Concerning MSTS score, two prosthesis reported highest scores of MSTS: Hemipelvic endoprosthesis and Ice-Cream Cone Prosthesis while 3D-printed pelvic endoprostheses and compound osteosynthesis reported lowest scores.
Regarding the approaches used, the range for MSTS score was variable between the studies as following; MSTS score in extended ilioinguinal ranged between 19.10% and 72%. Also, Smith-Petersen approach ranged between 19% and 72%. While, extended ilioinguinal and Smith-Petersen approach: MSTS score ranged between 48% and 61.40%. Finally, in iliofemoral approach: MSTS score ranged between 19% and 74%.
Regarding implant survival analysis, the current study detected that first year survival rate was as following; constrained-type hip tumor prosthesis was 91%, ice-cream cone prosthesis was 72% and for Iliac Stem prosthesis first year survival rate was 90%. 3-year survival rate, the present study pooled result for the odds of three year survival for hemipelvic endoprosthesis (OR= 0.78, 95%CI = [0.71, 0.88], I 2 =59.7%, P value=0.04), three year survival rate for the rest was as following; constrained-type hip tumor prosthesis was 62%, ice-cream cone prosthesis was 58% and for Iliac Stem prosthesis first year survival rate was 70%. 5 year survival, best results were achieved by Compound osteosynthesis 93.3 % followed by LUMiC Endoprosthetic 83%.
Study limitations
The present review has some limitations.

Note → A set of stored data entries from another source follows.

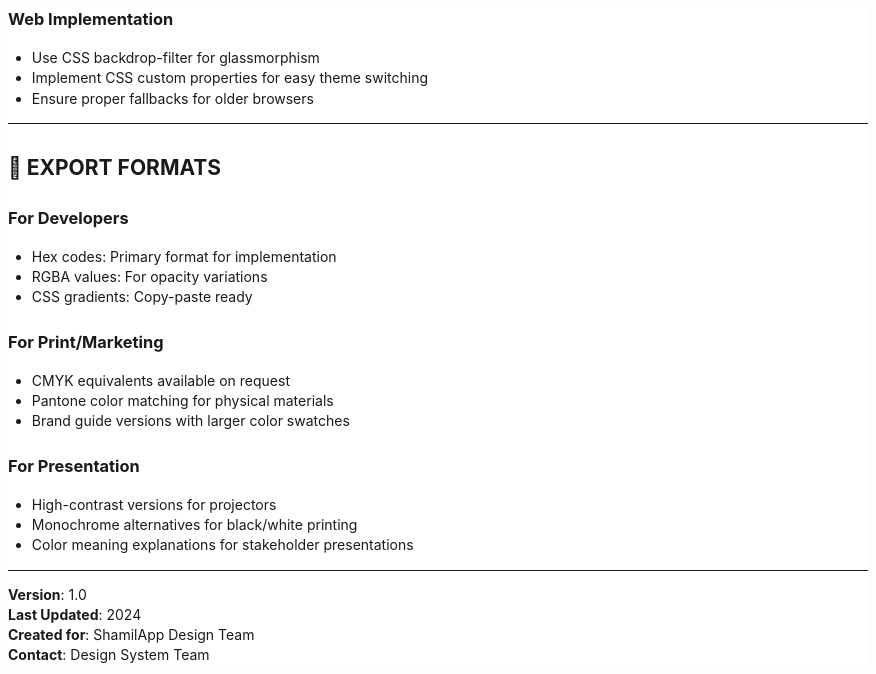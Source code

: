 ### Web Implementation
- Use CSS backdrop-filter for glassmorphism
- Implement CSS custom properties for easy theme switching
- Ensure proper fallbacks for older browsers

---

## 🎨 EXPORT FORMATS

### For Developers
- Hex codes: Primary format for implementation
- RGBA values: For opacity variations
- CSS gradients: Copy-paste ready

### For Print/Marketing
- CMYK equivalents available on request
- Pantone color matching for physical materials
- Brand guide versions with larger color swatches

### For Presentation
- High-contrast versions for projectors
- Monochrome alternatives for black/white printing
- Color meaning explanations for stakeholder presentations

---

**Version**: 1.0  
**Last Updated**: 2024  
**Created for**: ShamilApp Design Team  
**Contact**: Design System Team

While it has been possible to pool data from large number of interventions which were followed prospectively and retrospectively: (1) the lack of meta-regression analysis regarding surgeon and the comparison of the complications between different implants were small.; (2) individual studies had variations in exclusion/inclusion criteria; (3) surgeon skills varied between studies; (4) the background diseases of patients were various between studies; (5) the observed heterogeneity may be attributable to numerous other influential factors including size and other technical procedures; (6) some studies were not high-quality; (7) pooled data were analyzed, as individual patient data was not available, precluding more in-depth analyses.

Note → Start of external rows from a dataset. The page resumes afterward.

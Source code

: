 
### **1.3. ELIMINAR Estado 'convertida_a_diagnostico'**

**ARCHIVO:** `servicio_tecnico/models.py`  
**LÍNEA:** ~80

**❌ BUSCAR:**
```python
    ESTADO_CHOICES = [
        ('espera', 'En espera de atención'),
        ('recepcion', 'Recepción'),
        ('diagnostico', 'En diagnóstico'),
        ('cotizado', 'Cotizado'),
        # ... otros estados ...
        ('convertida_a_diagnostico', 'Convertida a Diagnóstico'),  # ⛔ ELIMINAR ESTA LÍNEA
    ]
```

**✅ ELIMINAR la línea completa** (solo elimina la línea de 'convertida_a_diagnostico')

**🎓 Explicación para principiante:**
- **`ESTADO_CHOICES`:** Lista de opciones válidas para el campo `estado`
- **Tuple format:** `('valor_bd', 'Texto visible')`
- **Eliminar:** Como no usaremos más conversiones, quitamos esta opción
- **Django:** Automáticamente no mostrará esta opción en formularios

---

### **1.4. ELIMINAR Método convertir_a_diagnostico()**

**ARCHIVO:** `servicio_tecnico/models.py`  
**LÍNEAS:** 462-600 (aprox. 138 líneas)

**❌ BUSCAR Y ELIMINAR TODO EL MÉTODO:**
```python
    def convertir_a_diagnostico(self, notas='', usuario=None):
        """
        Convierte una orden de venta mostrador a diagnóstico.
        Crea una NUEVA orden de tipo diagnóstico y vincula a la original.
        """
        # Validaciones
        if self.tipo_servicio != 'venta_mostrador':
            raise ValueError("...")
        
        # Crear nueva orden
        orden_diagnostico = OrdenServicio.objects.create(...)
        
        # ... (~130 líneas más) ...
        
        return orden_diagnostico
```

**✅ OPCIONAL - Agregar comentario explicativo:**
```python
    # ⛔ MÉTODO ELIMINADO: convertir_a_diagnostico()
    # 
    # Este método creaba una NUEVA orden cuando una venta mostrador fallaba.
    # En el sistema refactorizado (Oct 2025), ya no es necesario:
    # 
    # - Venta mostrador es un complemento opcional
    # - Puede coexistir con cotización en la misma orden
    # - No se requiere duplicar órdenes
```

Furthermore, the existence of publication bias, which was common to all meta-analyses, might have been unavoidable in our study.
Recommendations
Reconstruction of hip after peri-acetabular oncological disease remains a challenge for orthopedic surgeons. The combination of patient and tumor factors, as well as the surgical intervention proposed, whether curative or palliative, needs to be assessed for oncological outcomes, complications and implant survivorship free of revision surgery. Therefore, we recommend that:
 Further prospective and comparative researches are needed to more accurately detect the outcomes in hip reconstruction for primary and metastatic tumor.

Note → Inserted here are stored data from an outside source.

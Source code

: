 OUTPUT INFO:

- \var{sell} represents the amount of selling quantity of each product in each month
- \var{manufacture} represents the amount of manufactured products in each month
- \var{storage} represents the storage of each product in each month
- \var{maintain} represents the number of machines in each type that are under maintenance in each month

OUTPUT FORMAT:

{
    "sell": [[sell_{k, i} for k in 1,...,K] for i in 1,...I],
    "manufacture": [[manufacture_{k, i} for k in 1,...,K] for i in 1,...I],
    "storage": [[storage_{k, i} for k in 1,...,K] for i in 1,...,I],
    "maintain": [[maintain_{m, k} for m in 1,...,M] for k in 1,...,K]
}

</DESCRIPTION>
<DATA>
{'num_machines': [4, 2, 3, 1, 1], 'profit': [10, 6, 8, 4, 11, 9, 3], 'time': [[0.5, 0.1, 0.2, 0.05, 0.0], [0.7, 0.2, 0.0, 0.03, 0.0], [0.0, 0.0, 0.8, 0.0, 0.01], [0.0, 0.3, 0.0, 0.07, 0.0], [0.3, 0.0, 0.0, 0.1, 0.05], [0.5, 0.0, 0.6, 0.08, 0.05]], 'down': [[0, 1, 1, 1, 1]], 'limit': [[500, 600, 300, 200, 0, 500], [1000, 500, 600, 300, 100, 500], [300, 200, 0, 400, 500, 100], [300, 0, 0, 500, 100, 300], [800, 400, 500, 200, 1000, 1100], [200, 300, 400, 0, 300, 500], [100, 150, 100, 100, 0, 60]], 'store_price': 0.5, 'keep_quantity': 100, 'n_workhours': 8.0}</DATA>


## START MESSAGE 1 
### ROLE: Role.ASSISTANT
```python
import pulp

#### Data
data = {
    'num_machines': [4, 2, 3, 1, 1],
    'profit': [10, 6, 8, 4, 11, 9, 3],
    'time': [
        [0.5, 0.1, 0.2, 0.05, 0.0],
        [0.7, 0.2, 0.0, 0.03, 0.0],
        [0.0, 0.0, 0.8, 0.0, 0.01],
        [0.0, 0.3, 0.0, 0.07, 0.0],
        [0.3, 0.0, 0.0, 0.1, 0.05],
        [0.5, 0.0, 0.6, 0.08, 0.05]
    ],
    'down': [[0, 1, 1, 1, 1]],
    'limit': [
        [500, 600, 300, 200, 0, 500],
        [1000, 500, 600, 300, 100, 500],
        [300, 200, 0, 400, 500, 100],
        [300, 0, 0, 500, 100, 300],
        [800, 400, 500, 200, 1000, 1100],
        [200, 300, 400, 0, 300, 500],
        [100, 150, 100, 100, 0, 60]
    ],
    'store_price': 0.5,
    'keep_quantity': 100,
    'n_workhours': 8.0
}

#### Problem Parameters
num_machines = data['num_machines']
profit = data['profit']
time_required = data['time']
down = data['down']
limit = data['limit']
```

 Surgeons should consider general condition of patient and tumor factors when making decision regard option of treatment.
 The choice of treatment depend on activity level. In active patient, hemipelvic endoprosthesis and ice-Cream Cone Prosthesis may be the treatment of choice while in inactive patient, 3D-printed pelvic endoprostheses and compound osteosynthesis may be both options of treatment.